*Problem details:* Write only the number of lines in the data that contain the word "aplicativos".

*Data records:*
+--

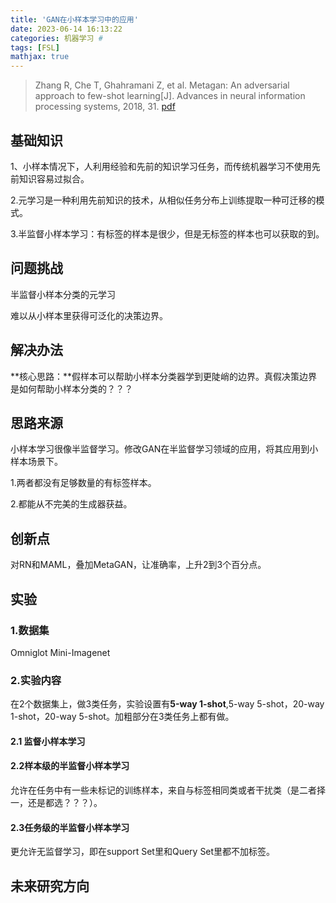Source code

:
 ```yaml
---
title: 'GAN在小样本学习中的应用'
date: 2023-06-14 16:13:22
categories: 机器学习 #
tags: [FSL]
mathjax: true
---
```


>  Zhang R, Che T, Ghahramani Z, et al. Metagan: An adversarial approach to few-shot learning[J]. Advances in neural information processing systems, 2018, 31. [pdf](http://papers.neurips.cc/paper/7504-metagan-an-adversarial-approach-to-few-shot-learning.pdf)

## 基础知识

1、小样本情况下，人利用经验和先前的知识学习任务，而传统机器学习不使用先前知识容易过拟合。

2.元学习是一种利用先前知识的技术，从相似任务分布上训练提取一种可迁移的模式。

3.半监督小样本学习：有标签的样本是很少，但是无标签的样本也可以获取的到。





## 问题挑战

半监督小样本分类的元学习

难以从小样本里获得可泛化的决策边界。



## 解决办法

**核心思路：**假样本可以帮助小样本分类器学到更陡峭的边界。真假决策边界是如何帮助小样本分类的？？？

## 思路来源

小样本学习很像半监督学习。修改GAN在半监督学习领域的应用，将其应用到小样本场景下。

1.两者都没有足够数量的有标签样本。

2.都能从不完美的生成器获益。



## 创新点

对RN和MAML，叠加MetaGAN，让准确率，上升2到3个百分点。



## 实验

### 1.数据集

Omniglot Mini-Imagenet

### 2.实验内容

在2个数据集上，做3类任务，实验设置有**5-way 1-shot**,5-way 5-shot，20-way 1-shot，20-way 5-shot。加粗部分在3类任务上都有做。

#### 2.1 监督小样本学习



#### 2.2样本级的半监督小样本学习

允许在任务中有一些未标记的训练样本，来自与标签相同类或者干扰类（是二者择一，还是都选？？？）。

#### 2.3任务级的半监督小样本学习

更允许无监督学习，即在support Set里和Query Set里都不加标签。

## 未来研究方向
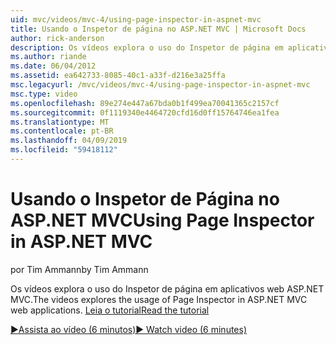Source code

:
 ```yaml
---
uid: mvc/videos/mvc-4/using-page-inspector-in-aspnet-mvc
title: Usando o Inspetor de página no ASP.NET MVC | Microsoft Docs
author: rick-anderson
description: Os vídeos explora o uso do Inspetor de página em aplicativos web ASP.NET MVC. Leia o tutorial
ms.author: riande
ms.date: 06/04/2012
ms.assetid: ea642733-8085-40c1-a33f-d216e3a25ffa
msc.legacyurl: /mvc/videos/mvc-4/using-page-inspector-in-aspnet-mvc
msc.type: video
ms.openlocfilehash: 89e274e447a67bda0b1f499ea70041365c2157cf
ms.sourcegitcommit: 0f1119340e4464720cfd16d0ff15764746ea1fea
ms.translationtype: MT
ms.contentlocale: pt-BR
ms.lasthandoff: 04/09/2019
ms.locfileid: "59418112"
---
```

# <a name="using-page-inspector-in-aspnet-mvc"></a><span data-ttu-id="aa414-104">Usando o Inspetor de Página no ASP.NET MVC</span><span class="sxs-lookup"><span data-stu-id="aa414-104">Using Page Inspector in ASP.NET MVC</span></span>

<span data-ttu-id="aa414-105">por Tim Ammann</span><span class="sxs-lookup"><span data-stu-id="aa414-105">by Tim Ammann</span></span>

<span data-ttu-id="aa414-106">Os vídeos explora o uso do Inspetor de página em aplicativos web ASP.NET MVC.</span><span class="sxs-lookup"><span data-stu-id="aa414-106">The videos explores the usage of Page Inspector in ASP.NET MVC web applications.</span></span> [<span data-ttu-id="aa414-107">Leia o tutorial</span><span class="sxs-lookup"><span data-stu-id="aa414-107">Read the tutorial</span></span>](../../overview/views/using-page-inspector-in-aspnet-mvc.md)

[<span data-ttu-id="aa414-108">&#9654;Assista ao vídeo (6 minutos)</span><span class="sxs-lookup"><span data-stu-id="aa414-108">&#9654; Watch video (6 minutes)</span></span>](https://channel9.msdn.com/Blogs/ASP-NET-Site-Videos/using-page-inspector-in-aspnet-mvc)
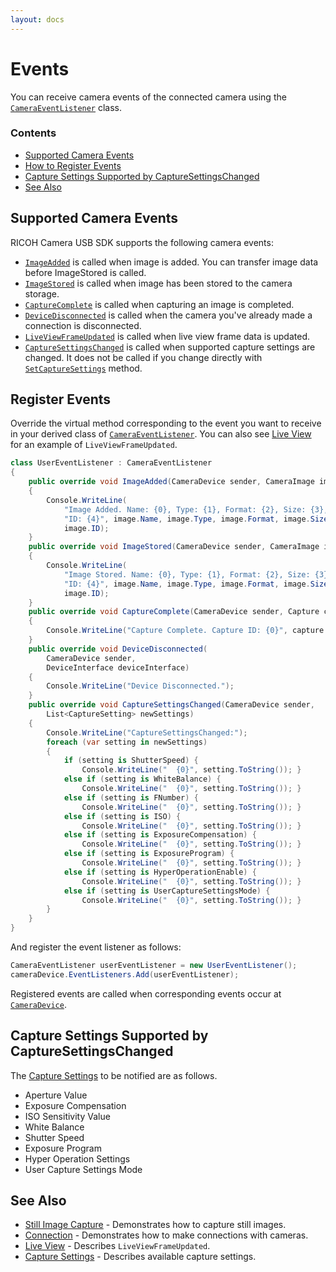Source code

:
 ```yaml
---
layout: docs
---
```


# Events

You can receive camera events of the connected camera using the [`CameraEventListener`][CameraEventListener] class.


### Contents

* [Supported Camera Events](#supported-camera-events)
* [How to Register Events](#register-events)
* [Capture Settings Supported by CaptureSettingsChanged](#capture-settings-supported-by-capturesettingschanged)
* [See Also](#see-also)

## Supported Camera Events

RICOH Camera USB SDK supports the following camera events:

* [`ImageAdded`](../../api_reference/html/M_Ricoh_CameraController_CameraEventListener_ImageAdded.htm) is called when image is added. You can transfer image data before ImageStored is called.
* [`ImageStored`](../../api_reference/html/M_Ricoh_CameraController_CameraEventListener_ImageStored.htm) is called when image has been stored to the camera storage.
* [`CaptureComplete`](../../api_reference/html/M_Ricoh_CameraController_CameraEventListener_CaptureComplete.htm) is called when capturing an image is completed.
* [`DeviceDisconnected`](../../api_reference/html/M_Ricoh_CameraController_CameraEventListener_DeviceDisconnected.htm) is called when the camera you've already made a connection is disconnected.
* [`LiveViewFrameUpdated`](../../api_reference/html/M_Ricoh_CameraController_CameraEventListener_LiveViewFrameUpdated.htm) is called when live view frame data is updated.
* [`CaptureSettingsChanged`](../../api_reference/html/M_Ricoh_CameraController_CameraEventListener_CaptureSettingsChanged.htm) is called when supported capture settings are changed.
 It does not be called if you change directly with [`SetCaptureSettings`](../../api_reference/html/M_Ricoh_CameraController_CameraDevice_SetCaptureSettings.htm) method.

## Register Events

Override the virtual method corresponding to the event you want to receive in your derived class of [`CameraEventListener`][CameraEventListener]. You can also see [Live View](live-view.md) for an example of `LiveViewFrameUpdated`.

```csharp
class UserEventListener : CameraEventListener
{
    public override void ImageAdded(CameraDevice sender, CameraImage image)
    {
        Console.WriteLine(
            "Image Added. Name: {0}, Type: {1}, Format: {2}, Size: {3}, " +
            "ID: {4}", image.Name, image.Type, image.Format, image.Size,
            image.ID);
    }
    public override void ImageStored(CameraDevice sender, CameraImage image)
    {
        Console.WriteLine(
            "Image Stored. Name: {0}, Type: {1}, Format: {2}, Size: {3}, " +
            "ID: {4}", image.Name, image.Type, image.Format, image.Size,
            image.ID);
    }
    public override void CaptureComplete(CameraDevice sender, Capture capture)
    {
        Console.WriteLine("Capture Complete. Capture ID: {0}", capture.ID);
    }
    public override void DeviceDisconnected(
        CameraDevice sender,
        DeviceInterface deviceInterface)
    {
        Console.WriteLine("Device Disconnected.");
    }
    public override void CaptureSettingsChanged(CameraDevice sender,
        List<CaptureSetting> newSettings)
    {
        Console.WriteLine("CaptureSettingsChanged:");
        foreach (var setting in newSettings)
        {
            if (setting is ShutterSpeed) {
                Console.WriteLine("  {0}", setting.ToString()); }
            else if (setting is WhiteBalance) {
                Console.WriteLine("  {0}", setting.ToString()); }
            else if (setting is FNumber) {
                Console.WriteLine("  {0}", setting.ToString()); }
            else if (setting is ISO) { 
                Console.WriteLine("  {0}", setting.ToString()); }
            else if (setting is ExposureCompensation) { 
                Console.WriteLine("  {0}", setting.ToString()); }
            else if (setting is ExposureProgram) { 
                Console.WriteLine("  {0}", setting.ToString()); }
            else if (setting is HyperOperationEnable) { 
                Console.WriteLine("  {0}", setting.ToString()); }
            else if (setting is UserCaptureSettingsMode) { 
                Console.WriteLine("  {0}", setting.ToString()); }
        }
    }
}
```

And register the event listener as follows:

```csharp
CameraEventListener userEventListener = new UserEventListener();
cameraDevice.EventListeners.Add(userEventListener);
```
Registered events are called when corresponding events occur at [`CameraDevice`](../../api_reference/html/T_Ricoh_CameraController_CameraDevice.htm).

## Capture Settings Supported by CaptureSettingsChanged

The [Capture Settings](capture-settings.md) to be notified are as follows.

* Aperture Value
* Exposure Compensation
* ISO Sensitivity Value
* White Balance
* Shutter Speed
* Exposure Program
* Hyper Operation Settings
* User Capture Settings Mode

## See Also

* [Still Image Capture](capture.md) - Demonstrates how to capture still images.
* [Connection](connection.md) - Demonstrates how to make connections with cameras.
* [Live View](live-view.md) - Describes `LiveViewFrameUpdated`.
* [Capture Settings](capture-settings.md) - Describes available capture settings.

[CameraEventListener]: ../../api_reference/html/T_Ricoh_CameraController_CameraEventListener.htm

+--

*Expected answer:* 2